#### Prompt:
Your answer should consist of the lines in the data below that contain "their".

#### Input for this task:
════════════════════

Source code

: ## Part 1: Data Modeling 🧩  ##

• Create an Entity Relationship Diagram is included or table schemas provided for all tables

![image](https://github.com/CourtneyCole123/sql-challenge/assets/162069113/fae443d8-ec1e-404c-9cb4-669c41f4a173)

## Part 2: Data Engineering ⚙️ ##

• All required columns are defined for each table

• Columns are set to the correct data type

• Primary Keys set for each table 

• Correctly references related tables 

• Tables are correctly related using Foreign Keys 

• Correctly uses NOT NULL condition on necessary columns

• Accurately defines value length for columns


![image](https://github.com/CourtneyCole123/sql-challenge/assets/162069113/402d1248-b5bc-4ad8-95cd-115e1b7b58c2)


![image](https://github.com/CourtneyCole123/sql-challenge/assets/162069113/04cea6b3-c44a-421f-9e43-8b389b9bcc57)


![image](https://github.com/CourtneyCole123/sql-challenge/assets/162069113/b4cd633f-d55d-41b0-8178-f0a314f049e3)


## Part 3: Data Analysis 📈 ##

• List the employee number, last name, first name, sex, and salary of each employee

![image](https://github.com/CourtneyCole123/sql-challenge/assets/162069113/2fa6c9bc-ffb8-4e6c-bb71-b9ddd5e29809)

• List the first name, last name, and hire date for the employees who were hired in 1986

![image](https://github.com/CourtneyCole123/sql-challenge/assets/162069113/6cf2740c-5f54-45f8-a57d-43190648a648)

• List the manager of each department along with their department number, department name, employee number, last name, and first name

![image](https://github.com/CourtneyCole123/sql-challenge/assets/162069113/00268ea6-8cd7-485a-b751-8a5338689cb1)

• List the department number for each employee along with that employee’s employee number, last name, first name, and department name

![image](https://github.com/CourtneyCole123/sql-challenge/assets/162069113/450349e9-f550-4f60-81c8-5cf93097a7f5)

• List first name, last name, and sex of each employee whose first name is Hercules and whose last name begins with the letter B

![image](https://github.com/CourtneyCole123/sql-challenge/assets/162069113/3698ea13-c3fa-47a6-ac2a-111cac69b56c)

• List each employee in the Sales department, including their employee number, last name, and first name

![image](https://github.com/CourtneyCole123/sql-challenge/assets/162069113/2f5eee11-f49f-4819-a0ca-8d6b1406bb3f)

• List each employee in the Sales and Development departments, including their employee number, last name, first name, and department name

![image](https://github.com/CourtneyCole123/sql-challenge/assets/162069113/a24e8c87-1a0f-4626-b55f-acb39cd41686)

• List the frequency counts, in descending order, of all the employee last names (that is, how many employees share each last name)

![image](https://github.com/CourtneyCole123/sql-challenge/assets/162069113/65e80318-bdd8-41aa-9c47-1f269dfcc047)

════════════════════

#### Final answer:
• List the manager of each department along with their department number, department name, employee number, last name, and first name
• List each employee in the Sales department, including their employee number, last name, and first name
• List each employee in the Sales and Development departments, including their employee number, last name, first name, and department name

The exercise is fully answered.